Près de Madrid, Netflix déploie des moyens techniques et narratifs considérables pour reproduire le succès mondial de La Casa de Papel. Avec El refugio atómico, la plateforme mise sur une histoire locale à la portée universelle.
Sur les façades d'immenses studios abritant décors physiques et plateaux numériques, des affiches rappellent les grands succès espagnols de Netflix : près de Madrid, le géant du streaming mixe ingrédients éprouvés et innovations technologiques dans l'espoir de rééditer le succès planétaire de La Casa de Papel.
Le décor de la Fabrique nationale de la monnaie de Madrid, braquée par d'ingénieux malfaiteurs dans la série diffusée pour la première fois en 2017, a cette fois laissé la place à un gigantesque bunker, reproduit à une dizaine de kilomètres des studios espagnols du groupe.
Salles de sport, jardin zen et restaurant chic se succèdent dans cette fortification souterraine jaune et bleue du sol au plafond, au cœur de la nouvelle superproduction espagnole de la plateforme, El refugio atómico, dont la diffusion débute vendredi.
À l'origine de ce nouveau projet, le duo formé par Álex Pina et Esther Martínez Lobato, producteurs et scénaristes déjà derrière La Casa de Papel (un projet produit initialement par la chaîne Antena 3 avec un budget limité avant son rachat fin 2017 par Netflix), Sky Rojo ou plus récemment Berlin — une série dérivée d'un des personnages de La Casa.
Autant de productions devenues des symboles de l'internationalisation des contenus, dont les spécificités et l'ancrage géographique font, selon Álex Pina, le succès: «Je suis toujours surpris par le pouvoir incroyable qu'une histoire locale peut avoir tout en restant universelle».
«Je n'ai absolument pas l'impression que nous ayons dû changer quoi que ce soit en termes de personnages, de narration ou d'ADN des programmes.
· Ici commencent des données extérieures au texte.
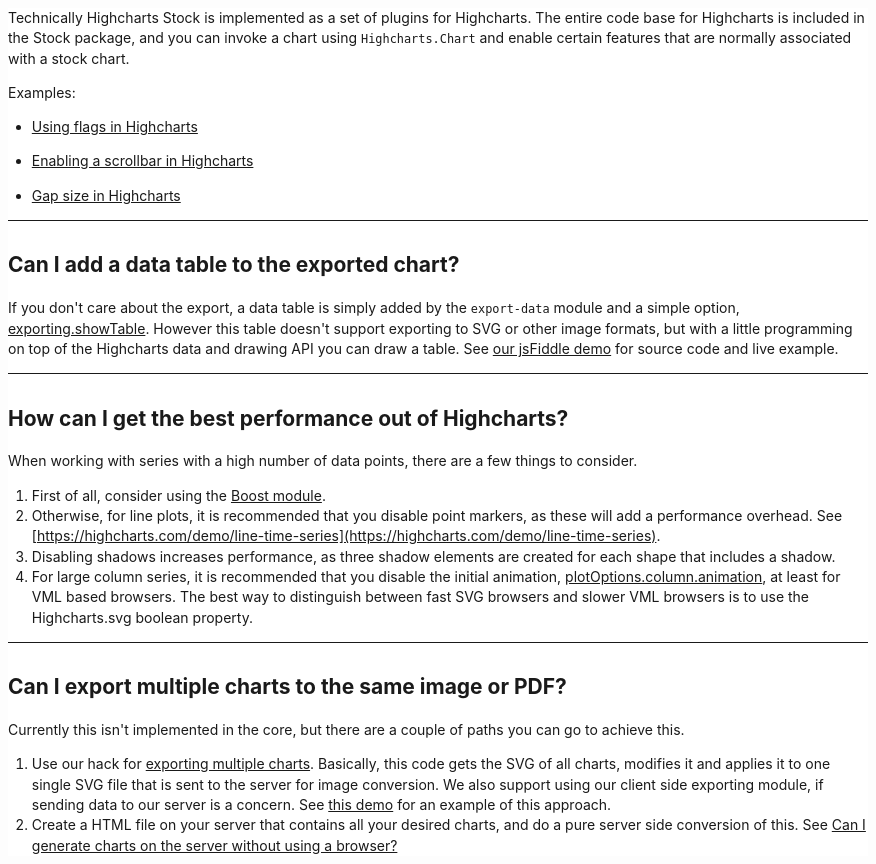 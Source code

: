 Technically Highcharts Stock is implemented as a set of plugins for Highcharts. The entire code base for Highcharts is included in the Stock package, and you can invoke a chart using `Highcharts.Chart` and enable certain features that are normally associated with a stock chart.

Examples:

*   [Using flags in Highcharts](https://jsfiddle.net/highcharts/2BGSK/)
    
*   [Enabling a scrollbar in Highcharts](https://jsfiddle.net/highcharts/fj6d2/)
    
*   [Gap size in Highcharts](https://jsfiddle.net/highcharts/VwkHu/)
    

* * *

Can I add a data table to the exported chart?
---------------------------------------------

If you don't care about the export, a data table is simply added by the `export-data` module and a simple option, [exporting.showTable](https://api.highcharts.com/highcharts/exporting.showTable). However this table doesn't support exporting to SVG or other image formats, but with a little programming on top of the Highcharts data and drawing API you can draw a table. See [our jsFiddle demo](https://jsfiddle.net/gh/get/library/pure/highcharts/highcharts/tree/master/samples/highcharts/studies/exporting-table/) for source code and live example.

* * *

How can I get the best performance out of Highcharts?
-----------------------------------------------------

When working with series with a high number of data points, there are a few things to consider.

1.  First of all, consider using the [Boost module](https://www.highcharts.com/blog/tutorials/highcharts-high-performance-boost-module/).
2.  Otherwise, for line plots, it is recommended that you disable point markers, as these will add a performance overhead. See [https://highcharts.com/demo/line-time-series](https://highcharts.com/demo/line-time-series).
3.  Disabling shadows increases performance, as three shadow elements are created for each shape that includes a shadow.
4.  For large column series, it is recommended that you disable the initial animation, [plotOptions.column.animation](https://api.highcharts.com/highcharts#plotOptions.column.animation), at least for VML based browsers. The best way to distinguish between fast SVG browsers and slower VML browsers is to use the Highcharts.svg boolean property.

* * *

Can I export multiple charts to the same image or PDF?
------------------------------------------------------

Currently this isn't implemented in the core, but there are a couple of paths you can go to achieve this. 

1.  Use our hack for [exporting multiple charts](https://jsfiddle.net/gh/get/jquery/1.7.2/highcharts/highcharts/tree/master/samples/highcharts/exporting/multiple-charts/). Basically, this code gets the SVG of all charts, modifies it and applies it to one single SVG file that is sent to the server for image conversion. We also support using our client side exporting module, if sending data to our server is a concern. See [this demo](https://jsfiddle.net/gh/get/jquery/1.7.2/highcharts/highcharts/tree/master/samples/highcharts/exporting/multiple-charts-offline/) for an example of this approach.
2.  Create a HTML file on your server that contains all your desired charts, and do a pure server side conversion of this. See [Can I generate charts on the server without using a browser?](#server-side-charts)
Et je ne me souviens d'aucune conversation avec Netflix au sujet d'une adaptation nécessaire pour pouvoir les réaliser», ajoute-t-il lors d'une récente rencontre avec la presse.
Le géant américain du streaming, arrivé en Espagne en 2015, a inauguré ses premiers studios hors des États-Unis en avril 2019, dans la banlieue nord de Madrid. Au total, près d'un millier de films et séries ont été produits dans des villes espagnoles par la plateforme depuis 2017.
«Réduire l'écart»
Et à Tres Cantos, dans ces studios de quelque 22 000 m² qui constituent l'un des principaux pôles de création audiovisuelle en Europe de Netflix, le groupe a aussi misé sur des technologies de pointe pour tenter de rééditer le triomphe de son premier succès planétaire dans une langue autre que l'anglais.
Dans un vaste hangar, couplé à quelques éléments de décor physique, un immense écran tapisse un plateau digital long de trente mètres, haut de six: s'y succèdent des images, statiques ou animées, de route de campagne, d'une mer de nuages ou d'un panorama de gratte-ciel.
«Ce type de technologie nous permet de réduire l'écart entre la cinématographie espagnole ou européenne et d'autres cinématographies comme les cinématographies américaines», vante Migue Amoedo, directeur artistique visuel du Refugio atómico, dont «environ 80%» a été tourné en intérieur.
«Nous avons un peu de tout ici pour filmer, produire et nous testons beaucoup de technologies pour la première fois», ajoute le responsable de la production du site madrilène Víctor Martí, qui se réjouit lui aussi de voir une «narration locale» offerte à un «public mondial».
Migue Amoedo ne cache pas son ambition pour cette dystopie dont il a imaginé l'univers glacé : «La chose la plus importante était d'essayer de reproduire le succès de La Casa de Papel», selon lui un «tournant de l'industrie» qui connaît désormais «les ingrédients» du succès.
Netflix a annoncé en juin plus d'un milliard d'euros d'investissements dans ses productions espagnoles d'ici à 2029, tant pour «soutenir l'économie» du pays que pour «raconter davantage de grandes histoires réalisées en Espagne», selon le co-PDG Ted Sarandos.
«Rien que l'année dernière, nos titres espagnols ont généré plus de cinq milliards d'heures de visionnage», a insisté Ted Sarandos.